Segundo o jornalista Sebastião Nery, no seu livro Folclore Político retratou o lado pitoresco do Deputado Tenório:
Em 1961, na Câmara, o deputado Tenório Cavalcanti, colega do Dep. ACM da Bahia atacava o ex-ministro da Educação de Dutra e ministro da Fazenda de Jânio Quadros, o baiano Clemente Mariani, dono do Banco da Bahia.

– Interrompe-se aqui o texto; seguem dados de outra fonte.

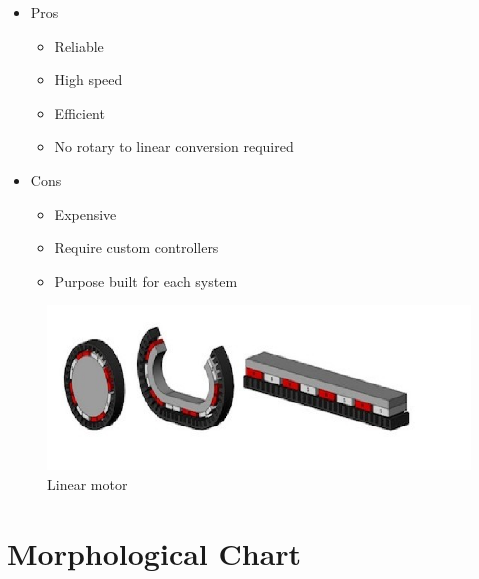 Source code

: \documentclass[11pt]{article}
\begin{document}
\begin{itemize}		
\item Pros
\begin{itemize}
		\item  Reliable
		\item  High speed
		\item  Efficient
		\item  No rotary to linear conversion required
	\end{itemize}		
\end{itemize}	 
 	
\begin{itemize}		
\item Cons
\begin{itemize}
		\item    Expensive
		\item    Require custom controllers
		\item    Purpose built for each system
	
	\end{itemize}		
\end{itemize}	
\begin{figure}[hbtp]
\caption{Linear motor}
\centering
\includegraphics[scale=0.5]{build/linearMotor.png}
\end{figure}

\newpage
 
 
\section{Morphological Chart}
 	
\end{document}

ACM o aparteou:
– V. Excia pode dizer o que quiser, mas na verdade o que V. Excia é mesmo é um protetor do jogo e do lenocínio, porque é um ladrão.

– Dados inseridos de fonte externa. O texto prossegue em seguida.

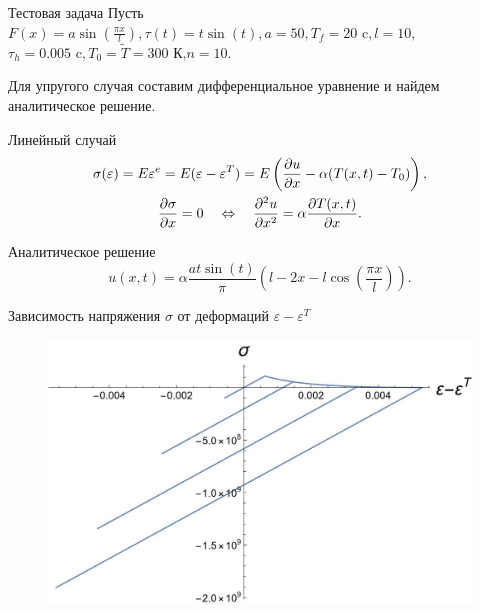 \documentclass{beamer}
\begin{document}
	\begin{frame}{Тестовая задача}
		\mbox{Пусть $F(x) = a \sin\left(\frac{\pi x}{l}\right), \tau(t) = t\sin(t), a = 50, T_f = 20 \text{ c}, l=10,$}\\$\tau_h = 0.005\text{ c}, T_0 = \tilde T=300\text{ К,} n=10.$
		
		 Для упругого случая составим дифференциальное уравнение и найдем аналитическое решение.
		\begin{block}{Линейный случай}
		\begin{gather*}
			\sigma(\varepsilon) = E\varepsilon^e=E(\varepsilon-\varepsilon^T)=E\left(\frac{\partial u}{\partial x}-\alpha(T(x,t)-T_0)\right),\\
			\frac{\partial \sigma}{\partial x} = 0 \quad \Leftrightarrow \quad \frac{\partial^2u}{\partial x^2} = \alpha \frac{\partial T(x,t)}{\partial x}.
		\end{gather*}
	\end{block}
	\begin{block}{Аналитическое решение}
			\[
			u(x, t) = \alpha\frac{ a t \sin(t)}{\pi}\left(l-2x-l\cos\left(\frac{\pi x}{l}\right)\right).
			\]
		\end{block}
	\end{frame}
	
	\begin{frame}{Зависимость напряжения $\sigma$ от деформаций $\varepsilon-\varepsilon^T$}
		\begin{figure}[H]
			\centering
			\includegraphics[width=1\textwidth]{T1_4}
		\end{figure}
	\end{frame}
	
\end{document}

Tenório sacou um revolver:
– Vai morrer agora mesmo!
– Atira!
Nem Tenório atirou nem Antonio Carlos morreu.
Tenório encontrou-se na Avenida Rio Branco com o ex-prefeito Mendes de Morais.
-Como vai você, Tenório?
– Fazendo meu jornal, A Luta Democrática.
-Não leio o seu jornal só publica fotografia de cadáver na primeira página.

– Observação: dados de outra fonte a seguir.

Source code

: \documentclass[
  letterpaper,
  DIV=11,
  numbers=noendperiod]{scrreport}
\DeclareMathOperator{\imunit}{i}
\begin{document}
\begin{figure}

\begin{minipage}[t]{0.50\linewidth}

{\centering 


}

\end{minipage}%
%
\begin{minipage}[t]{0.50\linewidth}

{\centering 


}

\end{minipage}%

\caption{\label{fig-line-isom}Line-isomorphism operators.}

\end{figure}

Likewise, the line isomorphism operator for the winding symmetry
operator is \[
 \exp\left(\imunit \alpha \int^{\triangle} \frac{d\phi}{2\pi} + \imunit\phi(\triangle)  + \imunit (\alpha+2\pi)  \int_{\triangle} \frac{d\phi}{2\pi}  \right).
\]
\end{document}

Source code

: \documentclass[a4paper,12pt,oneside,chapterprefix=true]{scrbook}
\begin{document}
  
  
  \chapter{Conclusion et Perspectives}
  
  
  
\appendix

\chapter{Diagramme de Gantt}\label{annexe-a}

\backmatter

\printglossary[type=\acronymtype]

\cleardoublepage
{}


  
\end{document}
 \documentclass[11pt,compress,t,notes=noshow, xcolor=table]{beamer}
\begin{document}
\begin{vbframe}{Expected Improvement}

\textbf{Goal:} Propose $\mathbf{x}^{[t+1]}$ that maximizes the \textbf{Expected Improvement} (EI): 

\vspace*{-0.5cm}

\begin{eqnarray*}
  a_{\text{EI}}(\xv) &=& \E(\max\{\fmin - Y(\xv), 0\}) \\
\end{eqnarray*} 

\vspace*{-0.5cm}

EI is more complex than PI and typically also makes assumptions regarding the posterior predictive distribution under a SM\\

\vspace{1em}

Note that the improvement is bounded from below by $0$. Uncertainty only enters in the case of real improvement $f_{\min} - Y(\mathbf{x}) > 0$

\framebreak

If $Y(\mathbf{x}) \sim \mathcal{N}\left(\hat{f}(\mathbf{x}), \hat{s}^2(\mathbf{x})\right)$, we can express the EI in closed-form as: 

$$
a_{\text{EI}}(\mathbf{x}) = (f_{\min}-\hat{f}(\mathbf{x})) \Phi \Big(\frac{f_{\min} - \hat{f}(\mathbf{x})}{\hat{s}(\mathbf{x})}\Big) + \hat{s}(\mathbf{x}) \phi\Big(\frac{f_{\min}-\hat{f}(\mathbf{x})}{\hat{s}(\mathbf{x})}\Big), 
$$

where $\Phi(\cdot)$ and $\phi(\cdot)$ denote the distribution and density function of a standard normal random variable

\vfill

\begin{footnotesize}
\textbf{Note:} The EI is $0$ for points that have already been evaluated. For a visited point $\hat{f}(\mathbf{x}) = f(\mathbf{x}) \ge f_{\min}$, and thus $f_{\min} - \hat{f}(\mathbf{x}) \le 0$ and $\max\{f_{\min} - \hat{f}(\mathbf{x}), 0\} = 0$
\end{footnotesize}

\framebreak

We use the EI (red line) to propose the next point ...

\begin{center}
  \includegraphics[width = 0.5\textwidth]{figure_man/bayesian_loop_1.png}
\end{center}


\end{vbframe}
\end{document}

-Marechal, não se faz jornal sem dinheiro. Meu jornal vive da venda avulsa. E quem vende meu jornal é cadáver na primeira página.
-Mas há uma forma de mudar isso, de arranjar outra orientação?
-Há, sim. O Sr. me arranja o dinheiro para manter o jornal e eu publico a sua fotografia no lugar dos cadáveres.
Foi saindo, voltou-se.
-O que vem dar na mesma. Mais ou menos a mesma coisa.
É considerado o “avô” das milícias, faleceu no Leblon no Rio de Janeiro no dia 5 de maio de 1987 longe da sua baixada fluminense. Foi homenageado com nome de rua em Nova Iguaçu(RJ), Duque de Caxias(RJ), Macaé (RJ),São Paulo(SP), Curitiba (PR) e Abreu e Lima (PE).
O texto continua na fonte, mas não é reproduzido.